1.2 雌核发育子代制备精子灭活:用Hank’s液以体积比4∶1稀释精液,将其均匀涂在预冷培养皿上,保证精液厚度不超过1 mm,用180 W紫外灯照射灭活精子,灯管与精液表面垂直距离为25 cm,照射时间为90 s,照射过程中培养皿放置于摇床上以110 r/min缓慢摇动,精子灭活全程遮光,灭活精液保存于4 ℃冰箱备用[21]。
染色体加倍:灭活精液与卵子“受精”3 min后,放入0~4 ℃冰水混合物中对卵子进行冷休克处理30 min,抑制卵子第二极体排出使染色体加倍[22],之后将卵子置于25 ℃的水中孵化,每隔3 h换1次水,直至鱼苗孵出。随机选取160日龄G1鱼苗10尾,用丁香酚麻醉,使用预先加入ACD抗凝剂的无菌注射器,采用尾静脉抽血的方法,抽取10尾G1静脉抽血0.5 mL,注入1.5 mL无菌EP于-80 ℃冰箱保存备用。
1.3 形态特征测量和统计对160日龄的G1和F1统计体色,各随机抽取60尾用游标卡尺(精确度0.01 cm)及电子天平(精确度0.1 g)测量体长和体质量。用Image J软件[23]对全长、体高、头长、尾柄高和尾柄长进行测量。
参考唐晓阳[24]的方法,比较全长/体长、全长/头长、全长/体高、全长/尾柄长、体高/尾柄高和尾柄长/尾柄高。
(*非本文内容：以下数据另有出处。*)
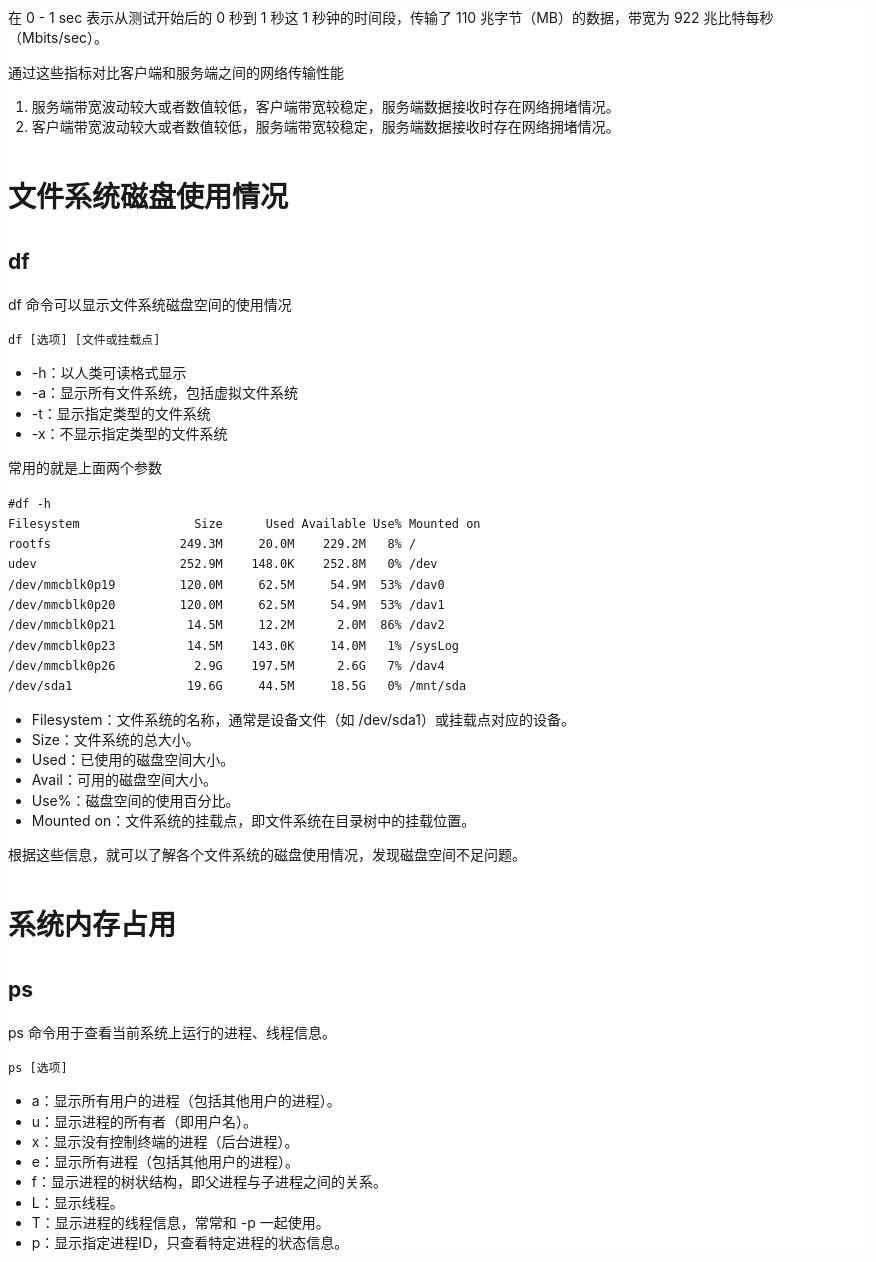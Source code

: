 在 0 - 1 sec 表示从测试开始后的 0 秒到 1 秒这 1 秒钟的时间段，传输了 110 兆字节（MB）的数据，带宽为 922 兆比特每秒（Mbits/sec）。

通过这些指标对比客户端和服务端之间的网络传输性能

1. 服务端带宽波动较大或者数值较低，客户端带宽较稳定，服务端数据接收时存在网络拥堵情况。
2. 客户端带宽波动较大或者数值较低，服务端带宽较稳定，服务端数据接收时存在网络拥堵情况。


# 文件系统磁盘使用情况

## df

df 命令可以显示文件系统磁盘空间的使用情况

    df [选项] [文件或挂载点]

- -h：以人类可读格式显示
- -a：显示所有文件系统，包括虚拟文件系统
- -t：显示指定类型的文件系统
- -x：不显示指定类型的文件系统

常用的就是上面两个参数

    #df -h
    Filesystem                Size      Used Available Use% Mounted on
    rootfs                  249.3M     20.0M    229.2M   8% /
    udev                    252.9M    148.0K    252.8M   0% /dev
    /dev/mmcblk0p19         120.0M     62.5M     54.9M  53% /dav0
    /dev/mmcblk0p20         120.0M     62.5M     54.9M  53% /dav1
    /dev/mmcblk0p21          14.5M     12.2M      2.0M  86% /dav2
    /dev/mmcblk0p23          14.5M    143.0K     14.0M   1% /sysLog
    /dev/mmcblk0p26           2.9G    197.5M      2.6G   7% /dav4
    /dev/sda1                19.6G     44.5M     18.5G   0% /mnt/sda

- Filesystem：文件系统的名称，通常是设备文件（如 /dev/sda1）或挂载点对应的设备。
- Size：文件系统的总大小。
- Used：已使用的磁盘空间大小。
- Avail：可用的磁盘空间大小。
- Use%：磁盘空间的使用百分比。
- Mounted on：文件系统的挂载点，即文件系统在目录树中的挂载位置。

根据这些信息，就可以了解各个文件系统的磁盘使用情况，发现磁盘空间不足问题。


# 系统内存占用

## ps

ps 命令用于查看当前系统上运行的进程、线程信息。

    ps [选项]

- a：显示所有用户的进程（包括其他用户的进程）。
- u：显示进程的所有者（即用户名）。
- x：显示没有控制终端的进程（后台进程）。
- e：显示所有进程（包括其他用户的进程）。
- f：显示进程的树状结构，即父进程与子进程之间的关系。
- L：显示线程。
- T：显示进程的线程信息，常常和 -p 一起使用。
- p：显示指定进程ID，只查看特定进程的状态信息。
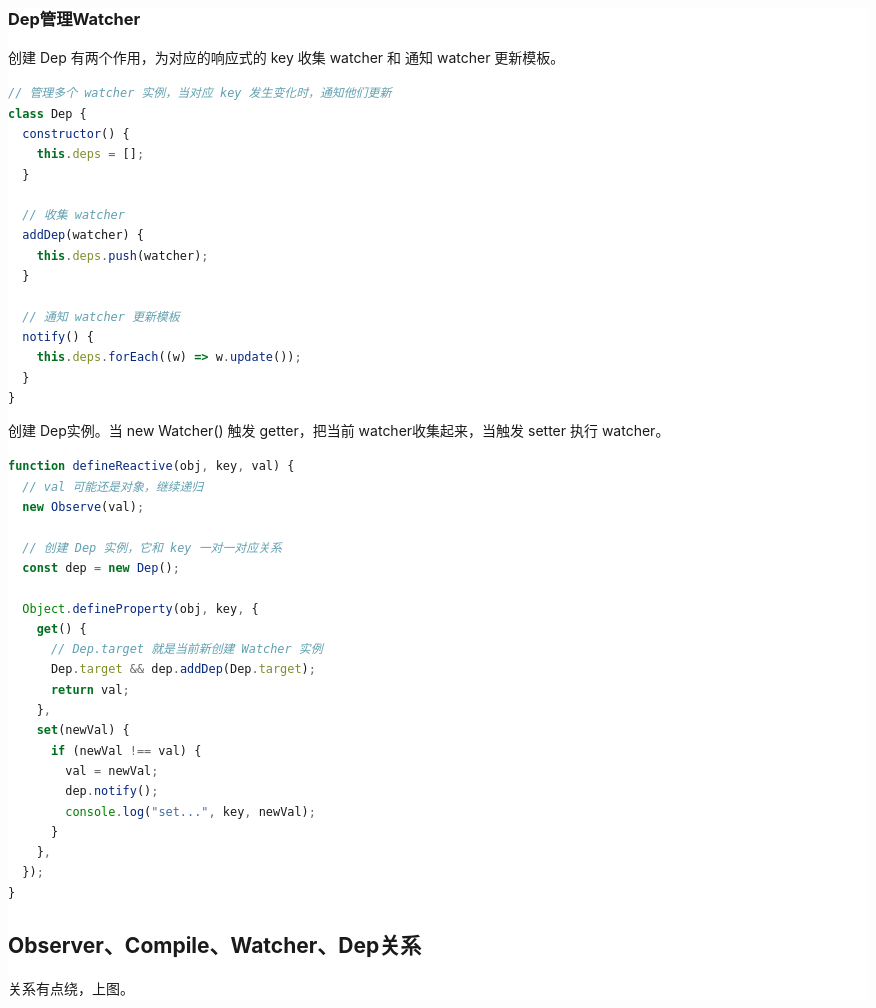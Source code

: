 ### Dep管理Watcher

创建 Dep 有两个作用，为对应的响应式的 key 收集 watcher 和 通知 watcher 更新模板。

```js
// 管理多个 watcher 实例，当对应 key 发生变化时，通知他们更新
class Dep {
  constructor() {
    this.deps = [];
  }

  // 收集 watcher
  addDep(watcher) {
    this.deps.push(watcher);
  }

  // 通知 watcher 更新模板
  notify() {
    this.deps.forEach((w) => w.update());
  }
}
```

创建 Dep实例。当 new Watcher() 触发 getter，把当前 watcher收集起来，当触发 setter 执行 watcher。

```js
function defineReactive(obj, key, val) {
  // val 可能还是对象，继续递归
  new Observe(val);

  // 创建 Dep 实例，它和 key 一对一对应关系
  const dep = new Dep();

  Object.defineProperty(obj, key, {
    get() {
      // Dep.target 就是当前新创建 Watcher 实例
      Dep.target && dep.addDep(Dep.target);
      return val;
    },
    set(newVal) {
      if (newVal !== val) {
        val = newVal;
        dep.notify();
        console.log("set...", key, newVal);
      }
    },
  });
}
```

## Observer、Compile、Watcher、Dep关系

关系有点绕，上图。

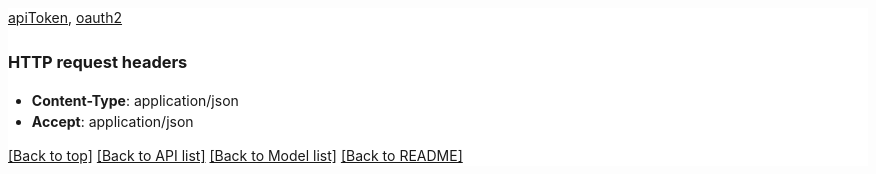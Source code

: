 [apiToken](../README.md#apiToken), [oauth2](../README.md#oauth2)

### HTTP request headers

- **Content-Type**: application/json
- **Accept**: application/json

[[Back to top]](#) [[Back to API list]](../README.md#documentation-for-api-endpoints)
[[Back to Model list]](../README.md#documentation-for-models)
[[Back to README]](../README.md)

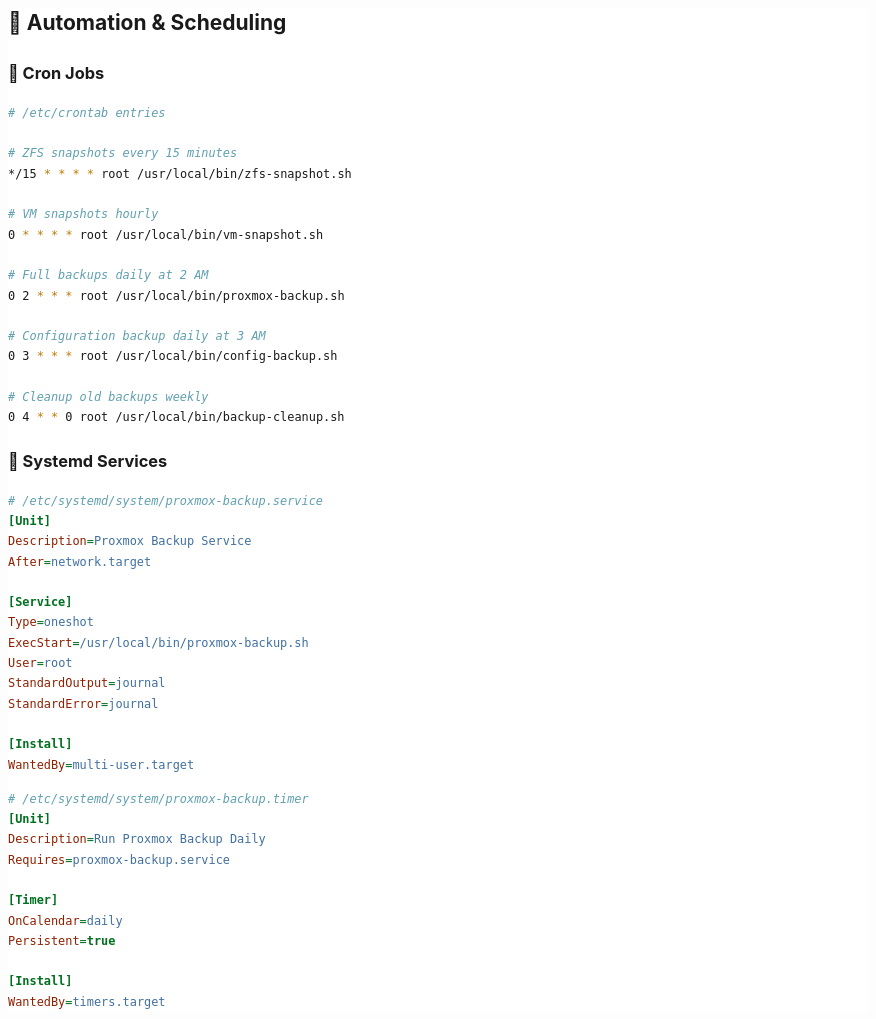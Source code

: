 ## 🔧 Automation & Scheduling

### 📅 Cron Jobs
```bash
# /etc/crontab entries

# ZFS snapshots every 15 minutes
*/15 * * * * root /usr/local/bin/zfs-snapshot.sh

# VM snapshots hourly
0 * * * * root /usr/local/bin/vm-snapshot.sh

# Full backups daily at 2 AM
0 2 * * * root /usr/local/bin/proxmox-backup.sh

# Configuration backup daily at 3 AM
0 3 * * * root /usr/local/bin/config-backup.sh

# Cleanup old backups weekly
0 4 * * 0 root /usr/local/bin/backup-cleanup.sh
```

### 🔄 Systemd Services
```ini
# /etc/systemd/system/proxmox-backup.service
[Unit]
Description=Proxmox Backup Service
After=network.target

[Service]
Type=oneshot
ExecStart=/usr/local/bin/proxmox-backup.sh
User=root
StandardOutput=journal
StandardError=journal

[Install]
WantedBy=multi-user.target
```

```ini
# /etc/systemd/system/proxmox-backup.timer
[Unit]
Description=Run Proxmox Backup Daily
Requires=proxmox-backup.service

[Timer]
OnCalendar=daily
Persistent=true

[Install]
WantedBy=timers.target
```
计算相关数据的均值(mean)、标准差(standard deviation, SD)、标准误差(standard error of mean, SEM)及变异系数(coefficient of variation, CV),其中CV(%)=SD/Means×100。Excel分析数据,SPSS软件进行非参数检验(Kruskal-Wallis)等分析,P<0.05表示差异显著,P<0.01表示差异极显著。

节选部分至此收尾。